Inter-Environnement Bruxelles
© IEB - 2021

Souffle le vert

En février 2021, sur le territoire de la commune d’Anderlecht, se déroulait une enquête publique portant sur un projet inédit dans la Région : l’installation d’une éolienne de haute taille (150 m) et de grande puissance (2,4 MW) [1] par Coca-Cola et EDF-Luminus.

© Thomas Burion - 2022

L’éolien accompagne de manière sous-jacente la promesse d’immortalité de la société capitaliste par le maintien d’une logique productiviste et consumériste.

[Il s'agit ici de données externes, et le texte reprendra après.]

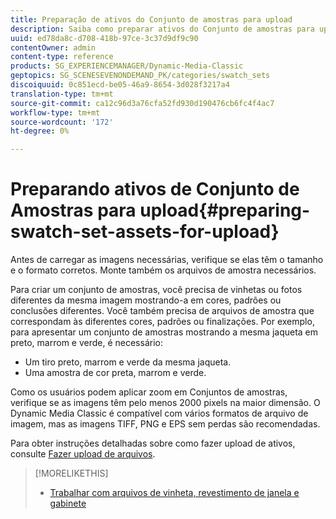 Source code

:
 ```yaml
---
title: Preparação de ativos do Conjunto de amostras para upload
description: Saiba como preparar ativos do Conjunto de amostras para upload.
uuid: ed78da8c-d708-418b-97ce-3c37d9df9c90
contentOwner: admin
content-type: reference
products: SG_EXPERIENCEMANAGER/Dynamic-Media-Classic
geptopics: SG_SCENESEVENONDEMAND_PK/categories/swatch_sets
discoiquuid: 0c851ecd-be05-46a9-8654-3d028f3217a4
translation-type: tm+mt
source-git-commit: ca12c96d3a76cfa52fd930d190476cb6fc4f4ac7
workflow-type: tm+mt
source-wordcount: '172'
ht-degree: 0%

---
```



# Preparando ativos de Conjunto de Amostras para upload{#preparing-swatch-set-assets-for-upload}

Antes de carregar as imagens necessárias, verifique se elas têm o tamanho e o formato corretos. Monte também os arquivos de amostra necessários.

Para criar um conjunto de amostras, você precisa de vinhetas ou fotos diferentes da mesma imagem mostrando-a em cores, padrões ou conclusões diferentes. Você também precisa de arquivos de amostra que correspondam às diferentes cores, padrões ou finalizações. Por exemplo, para apresentar um conjunto de amostras mostrando a mesma jaqueta em preto, marrom e verde, é necessário:

* Um tiro preto, marrom e verde da mesma jaqueta.
* Uma amostra de cor preta, marrom e verde.

Como os usuários podem aplicar zoom em Conjuntos de amostras, verifique se as imagens têm pelo menos 2000 pixels na maior dimensão. O Dynamic Media Classic é compatível com vários formatos de arquivo de imagem, mas as imagens TIFF, PNG e EPS sem perdas são recomendadas.

Para obter instruções detalhadas sobre como fazer upload de ativos, consulte [Fazer upload de arquivos](uploading-files.md#uploading_files).

>[!MORELIKETHIS]
>
>* [Trabalhar com arquivos de vinheta, revestimento de janela e gabinete](vignette-window-covering-cabinet-files.md#working_with_vignette_window_covering_and_cabinet_files)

De nombreuses voix se sont élevées contre ce projet, le greenwashing et le manque de considération pour le vivant qu’il représente. Projet privé aux répercussions pourtant bien collectives, il questionne la balance vertueuse à observer entre des installations dédiées à la production d’énergie renouvelable, leur bilan carbone et les nuisances générées pour les habitant·es et usager·es, et les espèces vivantes.

Partout dans le monde, l’éolien est devenu le phare de la transition énergétique. Il accompagne de manière sous-jacente la promesse d’immortalité de la société capitaliste par le maintien d’une logique productiviste et consumériste.

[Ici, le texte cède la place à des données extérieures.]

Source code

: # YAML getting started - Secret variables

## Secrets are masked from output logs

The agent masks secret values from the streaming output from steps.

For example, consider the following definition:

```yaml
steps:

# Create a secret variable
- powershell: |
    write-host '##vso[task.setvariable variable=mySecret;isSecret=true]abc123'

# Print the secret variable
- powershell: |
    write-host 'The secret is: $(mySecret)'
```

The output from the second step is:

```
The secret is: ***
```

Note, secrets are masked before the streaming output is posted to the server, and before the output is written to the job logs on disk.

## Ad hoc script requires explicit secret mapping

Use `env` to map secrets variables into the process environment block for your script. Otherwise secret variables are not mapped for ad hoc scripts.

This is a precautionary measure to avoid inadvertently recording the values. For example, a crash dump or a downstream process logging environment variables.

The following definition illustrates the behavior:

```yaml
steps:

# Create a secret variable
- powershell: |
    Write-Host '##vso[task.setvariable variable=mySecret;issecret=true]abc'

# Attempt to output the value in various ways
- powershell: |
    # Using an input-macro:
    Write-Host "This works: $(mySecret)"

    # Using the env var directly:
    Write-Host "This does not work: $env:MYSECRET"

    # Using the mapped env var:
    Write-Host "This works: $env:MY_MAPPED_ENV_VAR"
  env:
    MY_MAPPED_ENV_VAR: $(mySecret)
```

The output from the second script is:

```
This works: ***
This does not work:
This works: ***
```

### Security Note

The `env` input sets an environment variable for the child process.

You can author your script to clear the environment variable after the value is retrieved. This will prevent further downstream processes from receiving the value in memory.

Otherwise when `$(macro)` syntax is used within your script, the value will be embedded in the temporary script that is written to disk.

En Belgique, en 2020, 14,8 % de la production d’énergie nette était assurée par le vent, contre 1,4% dix ans plus tôt.

Eol, le vent en poupe

Les objectifs en matière d’énergie renouvelable et de réduction des émissions de gaz à effet de serre (GES) sont dictés par la politique climatique de l’Union européenne [2] (par ailleurs jugée trop peu ambitieuse par les militant·es pour le climat). D’ici 2030, les émissions devront être réduites de 40 % par rapport à 1990 et 27 % de l’énergie consommée devra être issue d’énergies renouvelables. En Belgique, la répartition des efforts entre les différentes Régions fait l’objet d’un accord interrégional (le Burden Sharing). À l’heure d’une tentative de sortie du nucléaire et d’une limitation du recours aux énergies fossiles, l’éolien est l’une des technologies vertes plébiscitées par le gouvernement pour réaliser une transition énergétique. La nécessité de minimiser une inéluctable crise écologique accélère la tendance. En 2020, 14,8 % de la production d’énergie nette était assurée par le vent, contre 1,4 % dix ans plus tôt. Le nombre d’éoliennes dans les trois Régions a franchi le seuil des 1600, pour une capacité de 4 746 MW. C’est l’éolien off-shore (en mer du Nord) qui connaît la plus fulgurante progression avec une augmentation de puissance installée de 45 % en 2020, par rapport à l’année précédente [3]. La Région bruxelloise, pour des raisons de densité urbaine et de territoire restreint, ne contribue pas à ces statistiques.

Où planter une éolienne ?

La localisation d’une éolienne de grande puissance est une question cruciale pour déterminer la balance coûts-bénéfices (financiers et environnementaux) d’un tel projet. D’une part, elle doit être implantée dans une zone où la quantité et la qualité annuelle de vent permettent une bonne rentabilité, c’est-à-dire être exposée à des vents d’une certaine vitesse, réguliers et sans turbulences. D’autre part, afin de limiter les nuisances liées à leur exploitation et d’éventuelles contestations citoyennes, elles doivent idéalement être situées loin de toute présence humaine.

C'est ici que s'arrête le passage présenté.